What you have to do →
In these entries, tally the lines where "DoxyCompactItemize" occurs. Respond with only the count.

[[ Source data open ]]

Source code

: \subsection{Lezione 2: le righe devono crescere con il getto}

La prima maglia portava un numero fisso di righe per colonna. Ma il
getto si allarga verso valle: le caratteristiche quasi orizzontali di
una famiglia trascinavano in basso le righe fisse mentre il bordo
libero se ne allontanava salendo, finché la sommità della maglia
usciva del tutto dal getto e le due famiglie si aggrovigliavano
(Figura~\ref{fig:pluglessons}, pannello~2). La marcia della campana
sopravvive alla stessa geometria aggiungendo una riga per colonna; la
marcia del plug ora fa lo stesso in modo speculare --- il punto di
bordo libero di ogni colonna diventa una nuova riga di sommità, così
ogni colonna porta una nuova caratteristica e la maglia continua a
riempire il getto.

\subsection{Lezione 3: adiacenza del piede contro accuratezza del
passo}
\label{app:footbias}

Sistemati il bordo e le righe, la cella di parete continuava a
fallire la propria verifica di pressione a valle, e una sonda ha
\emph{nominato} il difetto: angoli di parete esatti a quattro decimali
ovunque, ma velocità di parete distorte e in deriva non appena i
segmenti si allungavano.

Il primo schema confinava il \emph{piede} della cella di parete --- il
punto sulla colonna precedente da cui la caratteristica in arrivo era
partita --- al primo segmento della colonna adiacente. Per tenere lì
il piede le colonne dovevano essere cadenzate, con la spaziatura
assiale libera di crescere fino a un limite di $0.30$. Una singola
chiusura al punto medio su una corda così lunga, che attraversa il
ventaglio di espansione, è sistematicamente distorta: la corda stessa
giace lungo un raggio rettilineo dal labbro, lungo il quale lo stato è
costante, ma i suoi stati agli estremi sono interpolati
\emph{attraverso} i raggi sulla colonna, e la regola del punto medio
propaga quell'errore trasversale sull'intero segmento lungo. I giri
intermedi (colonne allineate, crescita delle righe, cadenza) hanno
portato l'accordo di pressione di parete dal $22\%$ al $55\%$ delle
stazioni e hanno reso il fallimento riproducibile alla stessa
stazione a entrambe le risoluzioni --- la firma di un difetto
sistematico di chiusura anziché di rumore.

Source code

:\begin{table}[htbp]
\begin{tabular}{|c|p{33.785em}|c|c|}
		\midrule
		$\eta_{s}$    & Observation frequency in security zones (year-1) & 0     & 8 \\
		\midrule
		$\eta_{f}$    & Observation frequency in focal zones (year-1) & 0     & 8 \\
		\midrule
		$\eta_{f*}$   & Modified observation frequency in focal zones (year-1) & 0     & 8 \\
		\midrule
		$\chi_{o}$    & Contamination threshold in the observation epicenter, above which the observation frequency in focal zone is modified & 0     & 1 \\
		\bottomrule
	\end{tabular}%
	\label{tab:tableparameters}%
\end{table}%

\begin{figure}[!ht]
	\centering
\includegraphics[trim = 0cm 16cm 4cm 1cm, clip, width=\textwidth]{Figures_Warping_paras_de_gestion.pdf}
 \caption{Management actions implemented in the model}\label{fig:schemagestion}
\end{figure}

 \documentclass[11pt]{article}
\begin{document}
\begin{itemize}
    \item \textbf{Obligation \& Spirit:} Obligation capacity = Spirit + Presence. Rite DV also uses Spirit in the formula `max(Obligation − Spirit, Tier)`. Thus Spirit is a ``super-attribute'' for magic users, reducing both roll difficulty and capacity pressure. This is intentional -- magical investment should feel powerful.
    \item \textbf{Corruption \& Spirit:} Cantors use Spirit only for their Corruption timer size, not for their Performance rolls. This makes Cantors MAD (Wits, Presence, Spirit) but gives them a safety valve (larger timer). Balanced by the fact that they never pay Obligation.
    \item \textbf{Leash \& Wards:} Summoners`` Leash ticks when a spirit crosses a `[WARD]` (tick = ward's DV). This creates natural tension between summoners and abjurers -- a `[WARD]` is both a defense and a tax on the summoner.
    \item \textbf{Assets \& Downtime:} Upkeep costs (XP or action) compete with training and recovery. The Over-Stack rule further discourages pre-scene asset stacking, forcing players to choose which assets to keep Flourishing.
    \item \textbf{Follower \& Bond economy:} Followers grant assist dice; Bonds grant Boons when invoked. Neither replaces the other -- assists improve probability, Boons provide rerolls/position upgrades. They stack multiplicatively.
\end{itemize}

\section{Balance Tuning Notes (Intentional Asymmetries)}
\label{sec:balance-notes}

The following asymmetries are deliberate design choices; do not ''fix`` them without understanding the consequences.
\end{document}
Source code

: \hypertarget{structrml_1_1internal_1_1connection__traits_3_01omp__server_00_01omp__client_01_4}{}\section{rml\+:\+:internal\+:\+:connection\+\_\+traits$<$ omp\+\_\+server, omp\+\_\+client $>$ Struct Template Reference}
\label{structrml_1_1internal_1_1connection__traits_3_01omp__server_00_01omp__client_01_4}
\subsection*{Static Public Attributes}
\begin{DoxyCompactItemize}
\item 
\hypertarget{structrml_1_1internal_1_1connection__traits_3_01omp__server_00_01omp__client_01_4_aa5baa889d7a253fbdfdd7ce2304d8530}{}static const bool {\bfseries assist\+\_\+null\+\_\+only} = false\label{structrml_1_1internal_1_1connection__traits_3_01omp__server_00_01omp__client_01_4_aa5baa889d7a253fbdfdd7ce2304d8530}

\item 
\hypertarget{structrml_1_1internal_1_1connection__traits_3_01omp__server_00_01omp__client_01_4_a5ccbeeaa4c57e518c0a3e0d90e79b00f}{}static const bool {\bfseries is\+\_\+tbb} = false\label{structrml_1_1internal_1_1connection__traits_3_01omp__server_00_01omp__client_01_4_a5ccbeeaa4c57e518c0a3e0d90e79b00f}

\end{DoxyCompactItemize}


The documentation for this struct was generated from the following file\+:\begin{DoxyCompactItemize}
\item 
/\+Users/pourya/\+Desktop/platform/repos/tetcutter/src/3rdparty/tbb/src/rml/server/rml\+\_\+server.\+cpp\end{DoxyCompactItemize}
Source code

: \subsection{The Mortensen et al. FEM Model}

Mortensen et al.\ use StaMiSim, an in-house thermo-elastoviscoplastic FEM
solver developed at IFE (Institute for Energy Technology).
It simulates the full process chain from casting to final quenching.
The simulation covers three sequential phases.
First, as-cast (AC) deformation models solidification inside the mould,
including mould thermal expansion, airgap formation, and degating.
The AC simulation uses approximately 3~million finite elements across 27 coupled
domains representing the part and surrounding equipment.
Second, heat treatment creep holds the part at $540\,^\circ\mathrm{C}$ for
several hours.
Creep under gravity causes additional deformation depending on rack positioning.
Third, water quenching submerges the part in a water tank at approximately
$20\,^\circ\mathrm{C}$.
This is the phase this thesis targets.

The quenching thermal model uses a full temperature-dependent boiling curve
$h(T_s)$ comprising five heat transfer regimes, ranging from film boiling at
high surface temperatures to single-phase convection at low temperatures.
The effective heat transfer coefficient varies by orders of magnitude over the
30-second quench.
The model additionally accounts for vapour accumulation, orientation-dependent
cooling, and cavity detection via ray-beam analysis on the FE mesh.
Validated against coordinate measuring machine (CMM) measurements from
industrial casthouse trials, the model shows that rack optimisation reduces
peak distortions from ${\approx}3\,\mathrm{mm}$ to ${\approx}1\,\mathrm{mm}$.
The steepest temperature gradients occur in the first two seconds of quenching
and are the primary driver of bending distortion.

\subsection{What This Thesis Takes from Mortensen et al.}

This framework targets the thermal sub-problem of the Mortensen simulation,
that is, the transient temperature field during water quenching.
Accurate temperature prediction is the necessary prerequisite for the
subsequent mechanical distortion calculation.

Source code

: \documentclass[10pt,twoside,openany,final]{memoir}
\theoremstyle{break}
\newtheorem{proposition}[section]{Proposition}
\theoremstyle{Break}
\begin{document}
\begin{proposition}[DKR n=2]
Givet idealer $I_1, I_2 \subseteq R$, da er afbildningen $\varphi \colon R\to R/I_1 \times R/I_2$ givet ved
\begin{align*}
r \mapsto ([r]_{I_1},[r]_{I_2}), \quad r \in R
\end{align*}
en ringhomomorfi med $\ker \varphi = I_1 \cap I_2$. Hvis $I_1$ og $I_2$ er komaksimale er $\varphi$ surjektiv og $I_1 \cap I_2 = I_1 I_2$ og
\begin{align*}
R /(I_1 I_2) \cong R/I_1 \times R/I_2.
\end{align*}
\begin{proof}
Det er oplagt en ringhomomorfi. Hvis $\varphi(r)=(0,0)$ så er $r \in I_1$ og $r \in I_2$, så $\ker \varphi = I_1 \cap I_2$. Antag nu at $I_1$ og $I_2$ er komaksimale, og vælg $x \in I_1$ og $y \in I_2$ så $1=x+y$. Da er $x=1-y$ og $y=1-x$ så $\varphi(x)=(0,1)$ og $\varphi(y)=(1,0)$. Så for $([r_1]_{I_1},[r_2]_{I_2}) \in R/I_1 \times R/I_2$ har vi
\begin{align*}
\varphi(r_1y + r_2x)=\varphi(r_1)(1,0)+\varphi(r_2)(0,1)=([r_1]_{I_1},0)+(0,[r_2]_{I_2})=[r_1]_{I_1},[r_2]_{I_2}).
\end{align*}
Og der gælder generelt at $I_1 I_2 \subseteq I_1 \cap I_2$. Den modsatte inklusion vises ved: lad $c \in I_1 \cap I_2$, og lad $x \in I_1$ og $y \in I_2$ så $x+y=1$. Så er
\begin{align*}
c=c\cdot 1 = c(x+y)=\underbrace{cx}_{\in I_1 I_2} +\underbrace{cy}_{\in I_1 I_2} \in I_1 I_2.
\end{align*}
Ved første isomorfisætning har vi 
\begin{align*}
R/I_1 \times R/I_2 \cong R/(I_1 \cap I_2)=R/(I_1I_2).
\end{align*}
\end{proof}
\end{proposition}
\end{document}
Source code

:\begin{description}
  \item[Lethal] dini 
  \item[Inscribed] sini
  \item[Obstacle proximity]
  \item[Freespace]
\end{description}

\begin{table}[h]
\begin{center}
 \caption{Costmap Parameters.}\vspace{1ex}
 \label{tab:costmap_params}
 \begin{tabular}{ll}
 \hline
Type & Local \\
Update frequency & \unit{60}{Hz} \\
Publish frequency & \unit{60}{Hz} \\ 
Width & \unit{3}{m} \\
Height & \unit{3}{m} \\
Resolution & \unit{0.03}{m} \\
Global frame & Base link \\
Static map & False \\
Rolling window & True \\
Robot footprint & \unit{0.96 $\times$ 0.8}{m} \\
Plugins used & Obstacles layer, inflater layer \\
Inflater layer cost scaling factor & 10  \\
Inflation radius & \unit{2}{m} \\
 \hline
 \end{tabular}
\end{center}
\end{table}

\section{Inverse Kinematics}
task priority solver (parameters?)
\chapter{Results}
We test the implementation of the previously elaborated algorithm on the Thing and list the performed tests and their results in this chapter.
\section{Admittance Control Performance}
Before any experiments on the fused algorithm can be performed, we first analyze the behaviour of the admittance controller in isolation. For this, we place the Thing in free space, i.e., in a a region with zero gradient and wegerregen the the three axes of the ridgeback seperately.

[[ Source data closed ]]

Task response →
4